Dez livros para comprar na Feira
Livro oito: Ernestina, de J. Rentes de Carvalho
Edição Quetzal, 2018
317 páginas
Deliciosa narrativa autobiográfica, comovente (mas nunca lamechas ou piegas) homenagem de Rentes de Carvalho à sua família - povoada de luzes e sombras, como qualquer outra.
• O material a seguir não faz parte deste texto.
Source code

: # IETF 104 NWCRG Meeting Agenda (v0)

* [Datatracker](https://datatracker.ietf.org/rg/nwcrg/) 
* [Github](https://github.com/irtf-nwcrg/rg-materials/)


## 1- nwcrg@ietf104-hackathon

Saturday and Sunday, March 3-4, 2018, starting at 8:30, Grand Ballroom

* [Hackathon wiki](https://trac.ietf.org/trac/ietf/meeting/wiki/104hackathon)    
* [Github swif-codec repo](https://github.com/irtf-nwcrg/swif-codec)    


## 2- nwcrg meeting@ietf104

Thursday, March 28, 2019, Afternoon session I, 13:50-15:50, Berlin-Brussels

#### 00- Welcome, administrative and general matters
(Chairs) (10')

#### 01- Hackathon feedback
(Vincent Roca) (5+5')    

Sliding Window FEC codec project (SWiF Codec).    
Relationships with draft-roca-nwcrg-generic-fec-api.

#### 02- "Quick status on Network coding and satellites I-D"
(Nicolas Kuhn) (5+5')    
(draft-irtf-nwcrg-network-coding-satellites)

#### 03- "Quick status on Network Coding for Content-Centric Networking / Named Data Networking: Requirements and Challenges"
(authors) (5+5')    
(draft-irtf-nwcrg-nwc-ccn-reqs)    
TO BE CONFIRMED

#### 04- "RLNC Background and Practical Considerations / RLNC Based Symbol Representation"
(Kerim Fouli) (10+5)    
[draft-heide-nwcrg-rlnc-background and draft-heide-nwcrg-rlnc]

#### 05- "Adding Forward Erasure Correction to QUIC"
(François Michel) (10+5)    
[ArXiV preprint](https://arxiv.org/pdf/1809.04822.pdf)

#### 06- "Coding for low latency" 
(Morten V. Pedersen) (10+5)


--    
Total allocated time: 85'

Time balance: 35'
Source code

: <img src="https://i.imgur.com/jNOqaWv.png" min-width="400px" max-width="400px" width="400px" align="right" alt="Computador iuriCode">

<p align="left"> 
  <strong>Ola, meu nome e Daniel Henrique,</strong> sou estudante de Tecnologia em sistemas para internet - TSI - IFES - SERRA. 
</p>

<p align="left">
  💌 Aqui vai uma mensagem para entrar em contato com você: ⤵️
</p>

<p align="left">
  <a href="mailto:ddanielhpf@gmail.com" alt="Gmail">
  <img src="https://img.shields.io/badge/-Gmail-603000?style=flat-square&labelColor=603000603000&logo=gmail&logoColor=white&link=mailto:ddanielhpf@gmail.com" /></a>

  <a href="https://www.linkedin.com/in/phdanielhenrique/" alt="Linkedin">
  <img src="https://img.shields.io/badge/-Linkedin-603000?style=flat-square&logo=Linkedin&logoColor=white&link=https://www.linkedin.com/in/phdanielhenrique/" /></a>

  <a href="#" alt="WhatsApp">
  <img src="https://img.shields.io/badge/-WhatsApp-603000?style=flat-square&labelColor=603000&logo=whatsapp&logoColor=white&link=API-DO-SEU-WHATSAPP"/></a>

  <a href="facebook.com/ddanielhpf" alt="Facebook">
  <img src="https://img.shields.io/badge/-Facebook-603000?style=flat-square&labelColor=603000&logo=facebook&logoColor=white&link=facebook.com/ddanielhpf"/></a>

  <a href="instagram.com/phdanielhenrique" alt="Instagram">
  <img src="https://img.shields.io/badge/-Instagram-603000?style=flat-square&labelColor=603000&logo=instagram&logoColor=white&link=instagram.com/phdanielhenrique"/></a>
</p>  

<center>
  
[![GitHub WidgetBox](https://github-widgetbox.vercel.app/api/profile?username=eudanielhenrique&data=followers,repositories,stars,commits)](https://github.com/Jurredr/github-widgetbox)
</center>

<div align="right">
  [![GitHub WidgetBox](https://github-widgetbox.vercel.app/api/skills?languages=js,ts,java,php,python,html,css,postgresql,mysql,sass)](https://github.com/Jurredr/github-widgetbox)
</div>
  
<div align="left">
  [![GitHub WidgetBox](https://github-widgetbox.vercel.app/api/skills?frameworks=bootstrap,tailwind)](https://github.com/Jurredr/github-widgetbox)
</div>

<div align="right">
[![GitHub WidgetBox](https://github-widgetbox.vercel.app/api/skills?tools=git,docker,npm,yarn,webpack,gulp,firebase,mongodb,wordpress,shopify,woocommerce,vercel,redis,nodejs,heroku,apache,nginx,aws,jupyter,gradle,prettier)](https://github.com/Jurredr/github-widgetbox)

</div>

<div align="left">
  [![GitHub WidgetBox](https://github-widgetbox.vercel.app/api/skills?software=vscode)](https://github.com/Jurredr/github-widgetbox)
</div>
Na linha de obras como A Escola do Paraíso, de José Rodrigues Miguéis, ou do assumidamente autobiográfico O Mundo à Sua Procura, de Ruben A. E também um impressionante retrato do Portugal do seu tempo de rapaz, repleto de assimetrias: viajar do Porto a Trás-os-Montes naquelas décadas de 30 e 40, por exemplo, era como mudar de continente.
Ernestina - publicado pela primeira vez em 1998, em homenagem explícita à mãe do autor, e alvo de sucessivas reedições - estabelece uma espécie de rima interna com Montedor, seu romance de estreia, que logo em 1968 mereceu elogios de José Saramago: «O autor dá-nos o quase esquecido prazer de uma linguagem em que a simplicidade vai de par com a riqueza (...), decide sugerir e propor, em vez de explicar e impor.»
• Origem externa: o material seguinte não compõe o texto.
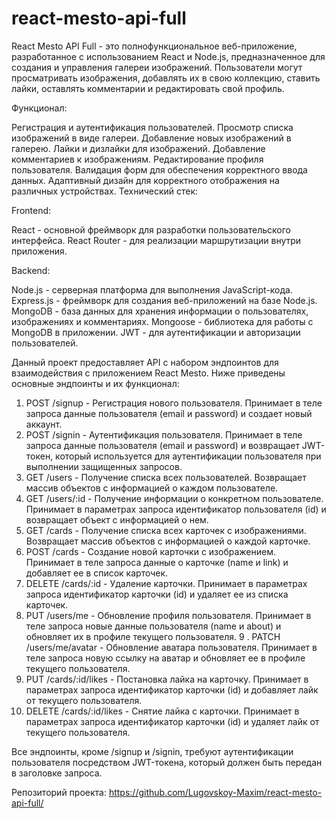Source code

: # react-mesto-api-full
React Mesto API Full - это полнофункциональное веб-приложение, разработанное с использованием React и Node.js, предназначенное для создания и управления галереи изображений. Пользователи могут просматривать изображения, добавлять их в свою коллекцию, ставить лайки, оставлять комментарии и редактировать свой профиль.

Функционал:

Регистрация и аутентификация пользователей.
Просмотр списка изображений в виде галереи.
Добавление новых изображений в галерею.
Лайки и дизлайки для изображений.
Добавление комментариев к изображениям.
Редактирование профиля пользователя.
Валидация форм для обеспечения корректного ввода данных.
Адаптивный дизайн для корректного отображения на различных устройствах.
Технический стек:

Frontend:

React - основной фреймворк для разработки пользовательского интерфейса.
React Router - для реализации маршрутизации внутри приложения.

Backend:

Node.js - серверная платформа для выполнения JavaScript-кода.
Express.js - фреймворк для создания веб-приложений на базе Node.js.
MongoDB - база данных для хранения информации о пользователях, изображениях и комментариях.
Mongoose - библиотека для работы с MongoDB в приложении.
JWT - для аутентификации и авторизации пользователей.

Данный проект предоставляет API с набором эндпоинтов для взаимодействия с приложением React Mesto. Ниже приведены основные эндпоинты и их функционал:

1. POST /signup - Регистрация нового пользователя. Принимает в теле запроса данные пользователя (email и password) и создает новый аккаунт.
2. POST /signin - Аутентификация пользователя. Принимает в теле запроса данные пользователя (email и password) и возвращает JWT-токен, который используется для аутентификации пользователя при выполнении защищенных запросов.
3. GET /users - Получение списка всех пользователей. Возвращает массив объектов с информацией о каждом пользователе.
4. GET /users/:id - Получение информации о конкретном пользователе. Принимает в параметрах запроса идентификатор пользователя (id) и возвращает объект с информацией о нем.
5. GET /cards - Получение списка всех карточек с изображениями. Возвращает массив объектов с информацией о каждой карточке.
6. POST /cards - Создание новой карточки с изображением. Принимает в теле запроса данные о карточке (name и link) и добавляет ее в список карточек.
7. DELETE /cards/:id - Удаление карточки. Принимает в параметрах запроса идентификатор карточки (id) и удаляет ее из списка карточек.
8. PUT /users/me - Обновление профиля пользователя. Принимает в теле запроса новые данные пользователя (name и about) и обновляет их в профиле текущего пользователя.
9 . PATCH /users/me/avatar - Обновление аватара пользователя. Принимает в теле запроса новую ссылку на аватар и обновляет ее в профиле текущего пользователя.
10. PUT /cards/:id/likes - Постановка лайка на карточку. Принимает в параметрах запроса идентификатор карточки (id) и добавляет лайк от текущего пользователя.
11. DELETE /cards/:id/likes - Снятие лайка с карточки. Принимает в параметрах запроса идентификатор карточки (id) и удаляет лайк от текущего пользователя.

Все эндпоинты, кроме /signup и /signin, требуют аутентификации пользователя посредством JWT-токена, который должен быть передан в заголовке запроса.


Репозиторий проекта: https://github.com/Lugovskoy-Maxim/react-mesto-api-full/

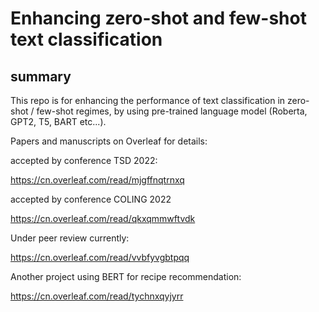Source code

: # Enhancing  zero-shot and few-shot text classification



## summary

This repo is for enhancing the performance of text classification in zero-shot / few-shot regimes, by using pre-trained language model (Roberta, GPT2, T5, BART etc...). 


Papers and manuscripts on Overleaf for details:

accepted by conference TSD 2022:

https://cn.overleaf.com/read/mjgffnqtrnxq

accepted by conference COLING 2022

https://cn.overleaf.com/read/qkxqmmwftvdk



Under peer review currently:

https://cn.overleaf.com/read/vvbfyvgbtpqq



Another project using BERT for recipe recommendation:

https://cn.overleaf.com/read/tychnxqyjyrr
Transmontano há muito radicado em Amesterdão, onde leccionou Literatura Portuguesa entre 1956 e 1988, sem renegar as raízes em Estevais (concelho de Mogadouro), Rentes de Carvalho tem uma obra originalíssima. Cultivando o realismo despojado de rótulos doutrinários e assumindo sem complexos a plena apetência por contar histórias. De modo tão vívido como se viajássemos com ele àqueles dias em que a pobreza dominava a paisagem quotidiana do interior rural e a inscrevia como destino inelutável, em chocante contraste com o conforto usufruído pela burguesia citadina.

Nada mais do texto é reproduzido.